Elsevier

Information Systems

Volume 36, Issue 2, April 2011, Pages 248-266
Information Systems

An effective 3-in-1 keyword search method over heterogeneous data sources

https://doi.org/10.1016/j.is.2008.08.001Get rights and content

Abstract

Conventional keyword search engines are restricted to a given data model and cannot easily adapt to unstructured, semi-structured or structured data. In this paper, we propose an efficient and adaptive keyword search method, called EASE, for indexing and querying large collections of heterogeneous data. To achieve high efficiency in processing keyword queries, we first model unstructured, semi-structured and structured data as graphs, and then summarize the graphs and construct graph indices instead of using traditional inverted indices. We propose an extended inverted index to facilitate keyword-based search, and present a novel ranking mechanism for enhancing search effectiveness. We have conducted an extensive experimental study using real datasets, and the results show that EASE achieves both high search efficiency and high accuracy, and outperforms the existing approaches significantly.

Introduction

Keyword search is a proven and widely popular mechanism for querying document systems and the World Wide Web. Recently, it has even been extensively applied to extract useful and relevant information from the Internet.
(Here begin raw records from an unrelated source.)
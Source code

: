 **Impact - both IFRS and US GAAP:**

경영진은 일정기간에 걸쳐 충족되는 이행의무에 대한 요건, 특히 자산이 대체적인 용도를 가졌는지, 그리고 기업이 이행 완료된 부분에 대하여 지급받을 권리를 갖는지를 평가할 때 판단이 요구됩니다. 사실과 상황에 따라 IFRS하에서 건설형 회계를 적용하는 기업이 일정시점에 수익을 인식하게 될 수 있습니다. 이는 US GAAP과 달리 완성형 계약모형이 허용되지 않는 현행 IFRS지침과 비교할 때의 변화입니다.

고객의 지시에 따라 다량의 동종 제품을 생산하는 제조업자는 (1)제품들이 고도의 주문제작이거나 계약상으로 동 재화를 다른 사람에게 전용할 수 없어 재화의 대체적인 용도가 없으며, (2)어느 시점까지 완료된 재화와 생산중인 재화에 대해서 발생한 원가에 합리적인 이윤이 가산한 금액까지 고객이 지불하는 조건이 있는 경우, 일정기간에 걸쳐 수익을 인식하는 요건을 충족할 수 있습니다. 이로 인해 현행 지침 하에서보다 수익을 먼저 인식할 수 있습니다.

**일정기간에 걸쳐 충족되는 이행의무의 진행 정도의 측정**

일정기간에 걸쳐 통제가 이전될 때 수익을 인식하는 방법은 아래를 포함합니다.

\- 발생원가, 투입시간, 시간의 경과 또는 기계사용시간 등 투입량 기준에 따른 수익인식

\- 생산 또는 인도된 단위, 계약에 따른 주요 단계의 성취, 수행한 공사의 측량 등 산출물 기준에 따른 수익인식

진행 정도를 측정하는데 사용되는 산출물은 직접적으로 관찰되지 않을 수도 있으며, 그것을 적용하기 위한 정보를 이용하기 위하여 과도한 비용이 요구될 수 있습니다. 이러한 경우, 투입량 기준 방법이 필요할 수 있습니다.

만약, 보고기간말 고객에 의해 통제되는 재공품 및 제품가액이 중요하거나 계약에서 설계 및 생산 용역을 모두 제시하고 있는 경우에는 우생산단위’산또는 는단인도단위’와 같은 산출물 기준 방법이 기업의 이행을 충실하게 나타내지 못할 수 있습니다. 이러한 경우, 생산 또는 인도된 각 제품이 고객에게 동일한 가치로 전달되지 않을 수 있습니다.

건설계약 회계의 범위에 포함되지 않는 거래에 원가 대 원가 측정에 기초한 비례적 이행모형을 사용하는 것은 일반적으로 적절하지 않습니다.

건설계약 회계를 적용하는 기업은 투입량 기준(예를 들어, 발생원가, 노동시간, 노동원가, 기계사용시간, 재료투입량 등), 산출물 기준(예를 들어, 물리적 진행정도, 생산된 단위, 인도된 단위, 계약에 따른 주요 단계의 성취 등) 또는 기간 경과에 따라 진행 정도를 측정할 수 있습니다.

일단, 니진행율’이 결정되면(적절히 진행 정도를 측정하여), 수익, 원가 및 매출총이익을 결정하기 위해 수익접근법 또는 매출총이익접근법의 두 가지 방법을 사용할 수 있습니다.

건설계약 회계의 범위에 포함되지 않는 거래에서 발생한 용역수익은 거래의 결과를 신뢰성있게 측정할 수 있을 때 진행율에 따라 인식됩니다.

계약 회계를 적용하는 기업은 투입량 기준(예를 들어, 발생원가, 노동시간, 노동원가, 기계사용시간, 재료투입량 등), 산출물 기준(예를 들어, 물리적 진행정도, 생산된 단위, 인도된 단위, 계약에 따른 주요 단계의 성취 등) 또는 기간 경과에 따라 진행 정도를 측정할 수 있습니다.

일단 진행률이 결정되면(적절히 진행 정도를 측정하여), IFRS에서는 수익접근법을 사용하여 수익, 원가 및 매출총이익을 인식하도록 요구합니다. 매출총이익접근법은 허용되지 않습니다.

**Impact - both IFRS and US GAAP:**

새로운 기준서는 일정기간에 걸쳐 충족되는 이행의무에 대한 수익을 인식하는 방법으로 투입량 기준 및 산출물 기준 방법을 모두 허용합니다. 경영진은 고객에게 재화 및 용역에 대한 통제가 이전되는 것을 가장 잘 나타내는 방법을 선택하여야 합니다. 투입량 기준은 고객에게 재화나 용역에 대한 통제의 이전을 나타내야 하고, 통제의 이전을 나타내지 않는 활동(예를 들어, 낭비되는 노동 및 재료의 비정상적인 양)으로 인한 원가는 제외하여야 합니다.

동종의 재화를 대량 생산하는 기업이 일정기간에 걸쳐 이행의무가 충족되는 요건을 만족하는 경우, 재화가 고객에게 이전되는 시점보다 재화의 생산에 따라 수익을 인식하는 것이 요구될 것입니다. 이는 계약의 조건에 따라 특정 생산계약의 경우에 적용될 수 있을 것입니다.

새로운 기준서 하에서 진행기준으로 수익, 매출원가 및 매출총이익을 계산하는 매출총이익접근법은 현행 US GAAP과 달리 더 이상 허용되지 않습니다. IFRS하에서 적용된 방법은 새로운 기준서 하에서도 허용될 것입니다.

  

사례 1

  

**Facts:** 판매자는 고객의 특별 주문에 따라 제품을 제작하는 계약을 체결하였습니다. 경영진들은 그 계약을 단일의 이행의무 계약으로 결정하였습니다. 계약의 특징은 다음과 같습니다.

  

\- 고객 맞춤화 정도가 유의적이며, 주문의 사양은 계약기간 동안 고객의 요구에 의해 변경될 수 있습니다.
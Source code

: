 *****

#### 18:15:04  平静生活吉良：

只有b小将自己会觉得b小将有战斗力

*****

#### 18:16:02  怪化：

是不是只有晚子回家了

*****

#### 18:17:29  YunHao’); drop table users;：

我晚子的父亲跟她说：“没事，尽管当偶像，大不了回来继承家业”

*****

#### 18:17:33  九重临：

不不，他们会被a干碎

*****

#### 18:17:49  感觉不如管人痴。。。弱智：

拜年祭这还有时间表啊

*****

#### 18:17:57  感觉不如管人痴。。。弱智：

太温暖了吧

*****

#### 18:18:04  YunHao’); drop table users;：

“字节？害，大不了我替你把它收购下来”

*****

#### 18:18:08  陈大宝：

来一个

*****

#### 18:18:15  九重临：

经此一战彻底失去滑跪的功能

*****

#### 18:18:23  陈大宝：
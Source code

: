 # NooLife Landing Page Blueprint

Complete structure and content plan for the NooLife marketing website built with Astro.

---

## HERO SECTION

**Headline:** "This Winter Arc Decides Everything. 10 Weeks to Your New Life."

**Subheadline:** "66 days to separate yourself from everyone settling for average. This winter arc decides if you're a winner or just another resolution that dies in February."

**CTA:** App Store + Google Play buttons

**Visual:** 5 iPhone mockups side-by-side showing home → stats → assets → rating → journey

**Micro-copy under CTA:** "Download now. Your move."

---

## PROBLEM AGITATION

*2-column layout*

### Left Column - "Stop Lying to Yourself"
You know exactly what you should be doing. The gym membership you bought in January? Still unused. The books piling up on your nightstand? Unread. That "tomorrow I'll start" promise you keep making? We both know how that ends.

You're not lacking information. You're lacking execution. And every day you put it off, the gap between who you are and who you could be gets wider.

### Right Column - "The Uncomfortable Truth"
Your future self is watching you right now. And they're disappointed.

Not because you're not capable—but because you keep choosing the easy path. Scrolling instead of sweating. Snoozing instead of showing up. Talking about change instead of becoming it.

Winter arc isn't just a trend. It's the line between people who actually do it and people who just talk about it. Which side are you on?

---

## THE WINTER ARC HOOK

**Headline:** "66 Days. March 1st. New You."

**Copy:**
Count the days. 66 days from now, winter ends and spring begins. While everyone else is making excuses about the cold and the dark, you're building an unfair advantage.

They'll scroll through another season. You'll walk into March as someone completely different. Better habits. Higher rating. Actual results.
Furthermore, the database (DB) research community has also recognized the benefits of keyword search and has been introducing keyword search capability into relational DBs [1], [2], [3], [4], [5], [6], [7], [8], XML DBs [9], [10], [11], [12], [13], [14], [15], [16] and graph DBs [17], [18], [19]. However, the existing web search engines cannot integrate information from multiple interrelated pages to answer keyword queries meaningfully. Next-generation web search engines require link-awareness, or more generally, the capability of integrating correlative information items that are linked through hyperlinks. Meanwhile, the efficiency of keyword search on structured and semi-structured data remains a challenging problem. This is so because the traditional approaches have always employed the inverted index to process keyword queries, which is effective for unstructured data but inefficient for semi-structured and structured data. This is because the inverted index is inadequate for identifying the “best” answers with complex structural information, which is rather rich in XML documents or relational DBs.
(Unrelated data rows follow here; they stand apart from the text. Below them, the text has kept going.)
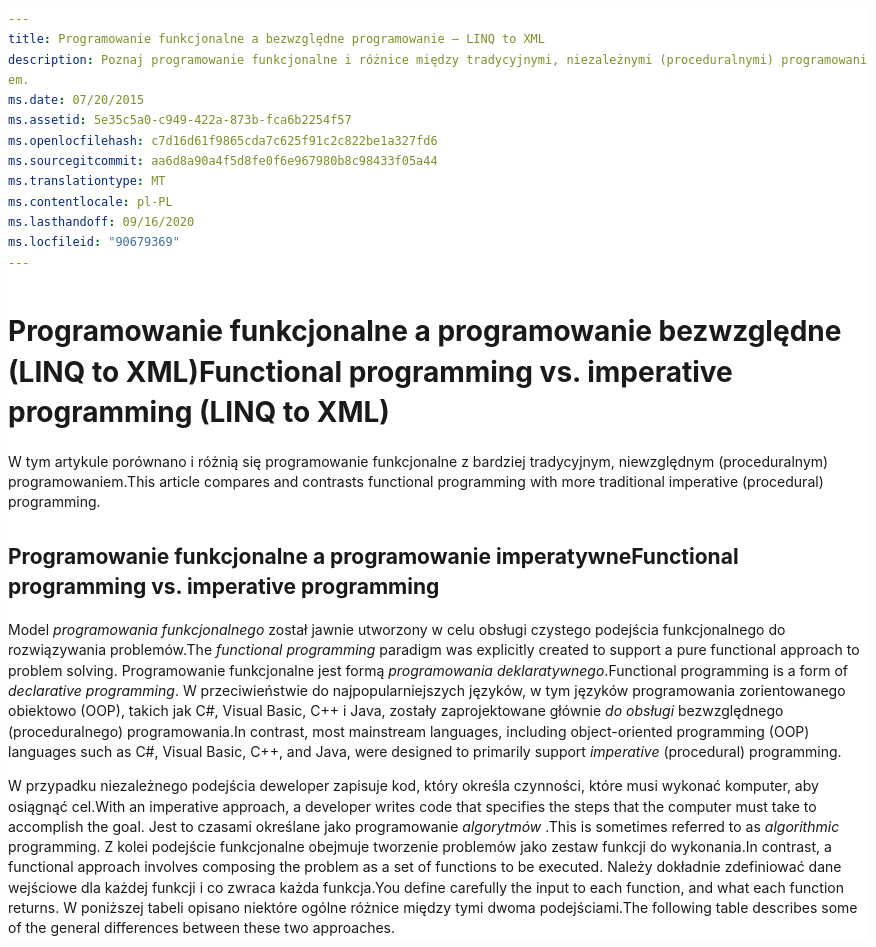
 ```yaml
---
title: Programowanie funkcjonalne a bezwzględne programowanie — LINQ to XML
description: Poznaj programowanie funkcjonalne i różnice między tradycyjnymi, niezależnymi (proceduralnymi) programowaniem.
ms.date: 07/20/2015
ms.assetid: 5e35c5a0-c949-422a-873b-fca6b2254f57
ms.openlocfilehash: c7d16d61f9865cda7c625f91c2c822be1a327fd6
ms.sourcegitcommit: aa6d8a90a4f5d8fe0f6e967980b8c98433f05a44
ms.translationtype: MT
ms.contentlocale: pl-PL
ms.lasthandoff: 09/16/2020
ms.locfileid: "90679369"
---
```

# <a name="functional-programming-vs-imperative-programming-linq-to-xml"></a><span data-ttu-id="aa3a7-103">Programowanie funkcjonalne a programowanie bezwzględne (LINQ to XML)</span><span class="sxs-lookup"><span data-stu-id="aa3a7-103">Functional programming vs. imperative programming (LINQ to XML)</span></span>

<span data-ttu-id="aa3a7-104">W tym artykule porównano i różnią się programowanie funkcjonalne z bardziej tradycyjnym, niewzględnym (proceduralnym) programowaniem.</span><span class="sxs-lookup"><span data-stu-id="aa3a7-104">This article compares and contrasts functional programming with more traditional imperative (procedural) programming.</span></span>

## <a name="functional-programming-vs-imperative-programming"></a><span data-ttu-id="aa3a7-105">Programowanie funkcjonalne a programowanie imperatywne</span><span class="sxs-lookup"><span data-stu-id="aa3a7-105">Functional programming vs. imperative programming</span></span>

<span data-ttu-id="aa3a7-106">Model *programowania funkcjonalnego* został jawnie utworzony w celu obsługi czystego podejścia funkcjonalnego do rozwiązywania problemów.</span><span class="sxs-lookup"><span data-stu-id="aa3a7-106">The *functional programming* paradigm was explicitly created to support a pure functional approach to problem solving.</span></span> <span data-ttu-id="aa3a7-107">Programowanie funkcjonalne jest formą *programowania deklaratywnego*.</span><span class="sxs-lookup"><span data-stu-id="aa3a7-107">Functional programming is a form of *declarative programming*.</span></span> <span data-ttu-id="aa3a7-108">W przeciwieństwie do najpopularniejszych języków, w tym języków programowania zorientowanego obiektowo (OOP), takich jak C#, Visual Basic, C++ i Java, zostały zaprojektowane głównie *do obsługi* bezwzględnego (proceduralnego) programowania.</span><span class="sxs-lookup"><span data-stu-id="aa3a7-108">In contrast, most mainstream languages, including object-oriented programming (OOP) languages such as C#, Visual Basic, C++, and Java, were designed to primarily support *imperative* (procedural) programming.</span></span>

<span data-ttu-id="aa3a7-109">W przypadku niezależnego podejścia deweloper zapisuje kod, który określa czynności, które musi wykonać komputer, aby osiągnąć cel.</span><span class="sxs-lookup"><span data-stu-id="aa3a7-109">With an imperative approach, a developer writes code that specifies the steps that the computer must take to accomplish the goal.</span></span> <span data-ttu-id="aa3a7-110">Jest to czasami określane jako programowanie *algorytmów* .</span><span class="sxs-lookup"><span data-stu-id="aa3a7-110">This is sometimes referred to as *algorithmic* programming.</span></span> <span data-ttu-id="aa3a7-111">Z kolei podejście funkcjonalne obejmuje tworzenie problemów jako zestaw funkcji do wykonania.</span><span class="sxs-lookup"><span data-stu-id="aa3a7-111">In contrast, a functional approach involves composing the problem as a set of functions to be executed.</span></span> <span data-ttu-id="aa3a7-112">Należy dokładnie zdefiniować dane wejściowe dla każdej funkcji i co zwraca każda funkcja.</span><span class="sxs-lookup"><span data-stu-id="aa3a7-112">You define carefully the input to each function, and what each function returns.</span></span> <span data-ttu-id="aa3a7-113">W poniższej tabeli opisano niektóre ogólne różnice między tymi dwoma podejściami.</span><span class="sxs-lookup"><span data-stu-id="aa3a7-113">The following table describes some of the general differences between these two approaches.</span></span>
To the best of our knowledge, very few existing studies could be universally applied to unstructured data (e.g., text documents), semi-structured data (e.g., XML documents), structured data (e.g., relational DBs) and graph data. Therefore, providing both effective and efficient search ability over such heterogeneous collections within a single search engine remains a big challenge. As it is, the structure of the data, such as the potentially hierarchical embedding in XML documents, is not fully exploited for answering keyword queries. It is also not taken into account for result ranking in most search engines. Consequently, current implementations focus on either IR-style search to meaningfully rank the results but ignore the rich structural information, or DB-style search to discover answers by identifying structural relationships but employ a very straightforward ranking mechanism.

This less-than-ideal situation calls for a framework for indexing and querying over large collections of unstructured, semi-structured or structured data, and adaptive ranking of the results retrieved over those heterogeneous data. In this paper, we propose EASE, an Efficient and Adaptive keyword SEarch method, as an attempt in that direction. Our work is in line with the current trend of seamlessly integrating DBs and information retrieval (IR) techniques [20], [21]. EASE seamlessly integrates efficient query evaluation and adaptive scoring for ranking results. From the DB point of view, EASE provides an efficient algorithmic basis for scalable top-k-style processing of large amounts of heterogeneous data for the discovery of rich structural relationships. It works by employing an adaptive, efficient and novel index beyond the inverted index. From the IR viewpoint, EASE integrates an effective ranking mechanism to improve search effectiveness.

In our approach, we model unstructured, semi-structured and structured data as graphs, with nodes being documents, elements and tuples, respectively, and edges being hyperlinks, parent–child relationships (or IDREFS) and primary–foreign-key relationships, respectively. We enable efficient keyword queries on these heterogeneous data by summarizing, clustering the graphs and constructing graph indices. To facilitate efficient keyword-based query processing, we examine the issues of indexing and ranking to improve search quality. To the best of our knowledge, this is the first attempt to efficiently and adaptively process keyword queries on such heterogeneous data, and also the first work to propose the novel graph index, which is efficient in identifying rich structural relationships.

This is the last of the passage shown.